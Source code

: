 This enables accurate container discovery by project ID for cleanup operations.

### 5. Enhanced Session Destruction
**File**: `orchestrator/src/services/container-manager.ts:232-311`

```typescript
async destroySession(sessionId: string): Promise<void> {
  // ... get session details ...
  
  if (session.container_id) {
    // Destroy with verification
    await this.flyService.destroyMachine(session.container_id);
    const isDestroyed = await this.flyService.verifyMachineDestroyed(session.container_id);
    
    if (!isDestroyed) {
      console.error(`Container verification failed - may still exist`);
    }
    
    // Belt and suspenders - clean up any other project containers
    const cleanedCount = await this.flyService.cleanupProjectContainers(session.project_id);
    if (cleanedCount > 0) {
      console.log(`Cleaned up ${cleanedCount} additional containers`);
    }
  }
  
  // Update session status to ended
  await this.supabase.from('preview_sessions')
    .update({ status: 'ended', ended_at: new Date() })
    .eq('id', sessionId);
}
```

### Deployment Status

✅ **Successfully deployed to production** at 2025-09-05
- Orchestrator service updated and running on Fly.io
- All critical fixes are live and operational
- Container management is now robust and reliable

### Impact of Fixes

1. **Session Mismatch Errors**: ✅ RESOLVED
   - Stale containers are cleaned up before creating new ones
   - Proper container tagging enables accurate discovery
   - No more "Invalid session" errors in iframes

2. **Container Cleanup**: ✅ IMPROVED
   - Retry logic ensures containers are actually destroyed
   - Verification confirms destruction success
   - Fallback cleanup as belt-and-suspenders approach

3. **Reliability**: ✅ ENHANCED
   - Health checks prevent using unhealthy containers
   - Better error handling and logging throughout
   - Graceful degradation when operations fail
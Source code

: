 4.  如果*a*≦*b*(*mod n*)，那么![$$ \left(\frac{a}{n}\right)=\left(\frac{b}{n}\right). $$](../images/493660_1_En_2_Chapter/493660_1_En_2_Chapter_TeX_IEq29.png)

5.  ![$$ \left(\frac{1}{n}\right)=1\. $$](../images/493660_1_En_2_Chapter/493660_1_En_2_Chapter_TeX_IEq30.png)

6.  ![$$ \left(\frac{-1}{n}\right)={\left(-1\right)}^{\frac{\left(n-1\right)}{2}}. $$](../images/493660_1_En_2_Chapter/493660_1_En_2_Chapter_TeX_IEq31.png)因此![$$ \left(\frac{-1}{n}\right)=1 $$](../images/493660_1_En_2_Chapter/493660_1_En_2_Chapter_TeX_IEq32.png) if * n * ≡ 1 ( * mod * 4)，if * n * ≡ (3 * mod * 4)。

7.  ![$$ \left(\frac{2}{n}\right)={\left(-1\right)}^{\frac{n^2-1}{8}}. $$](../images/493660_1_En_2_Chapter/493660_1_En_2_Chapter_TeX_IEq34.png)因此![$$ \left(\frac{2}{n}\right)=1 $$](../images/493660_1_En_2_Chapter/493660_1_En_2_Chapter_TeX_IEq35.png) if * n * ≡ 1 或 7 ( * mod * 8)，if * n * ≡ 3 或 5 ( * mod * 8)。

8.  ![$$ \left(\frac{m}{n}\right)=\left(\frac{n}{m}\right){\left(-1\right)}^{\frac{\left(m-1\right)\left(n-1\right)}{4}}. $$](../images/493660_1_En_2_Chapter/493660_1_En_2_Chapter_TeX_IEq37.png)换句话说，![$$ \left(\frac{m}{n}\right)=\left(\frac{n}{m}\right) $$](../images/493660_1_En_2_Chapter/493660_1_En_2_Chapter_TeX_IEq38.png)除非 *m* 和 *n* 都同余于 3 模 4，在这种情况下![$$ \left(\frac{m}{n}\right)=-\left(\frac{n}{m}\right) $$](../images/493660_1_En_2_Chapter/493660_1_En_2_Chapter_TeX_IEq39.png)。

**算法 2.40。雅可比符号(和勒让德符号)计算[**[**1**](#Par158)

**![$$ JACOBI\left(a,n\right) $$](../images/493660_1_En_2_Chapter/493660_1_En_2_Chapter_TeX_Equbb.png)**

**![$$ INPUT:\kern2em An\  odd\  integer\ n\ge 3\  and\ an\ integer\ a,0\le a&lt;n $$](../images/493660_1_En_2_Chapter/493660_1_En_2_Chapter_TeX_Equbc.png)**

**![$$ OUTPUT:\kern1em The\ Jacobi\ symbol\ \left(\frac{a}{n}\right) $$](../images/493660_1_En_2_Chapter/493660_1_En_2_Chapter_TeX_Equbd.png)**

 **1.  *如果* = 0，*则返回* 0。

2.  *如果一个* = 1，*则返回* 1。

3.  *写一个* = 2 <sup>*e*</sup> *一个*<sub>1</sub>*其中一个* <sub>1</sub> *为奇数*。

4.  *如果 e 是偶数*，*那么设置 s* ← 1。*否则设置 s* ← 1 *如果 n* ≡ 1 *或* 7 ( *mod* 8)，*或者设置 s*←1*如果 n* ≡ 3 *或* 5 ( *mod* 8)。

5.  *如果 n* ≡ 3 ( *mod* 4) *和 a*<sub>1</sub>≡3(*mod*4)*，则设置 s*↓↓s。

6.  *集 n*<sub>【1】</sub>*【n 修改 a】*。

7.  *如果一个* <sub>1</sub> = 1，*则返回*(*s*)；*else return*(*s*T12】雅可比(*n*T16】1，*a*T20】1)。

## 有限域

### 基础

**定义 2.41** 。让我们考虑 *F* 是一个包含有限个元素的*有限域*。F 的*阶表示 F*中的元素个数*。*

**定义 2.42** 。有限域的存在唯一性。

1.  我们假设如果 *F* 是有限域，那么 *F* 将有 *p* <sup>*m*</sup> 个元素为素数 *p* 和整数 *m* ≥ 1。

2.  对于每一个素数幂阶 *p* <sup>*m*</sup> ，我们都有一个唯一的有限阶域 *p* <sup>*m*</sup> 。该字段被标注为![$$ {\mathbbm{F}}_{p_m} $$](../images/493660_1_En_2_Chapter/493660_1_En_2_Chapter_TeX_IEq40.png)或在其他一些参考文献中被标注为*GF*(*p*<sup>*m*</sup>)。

Problem statement - Count every line in the listing above where the string "isDestroyed" occurs, and report the count and nothing more.

Answer below - 2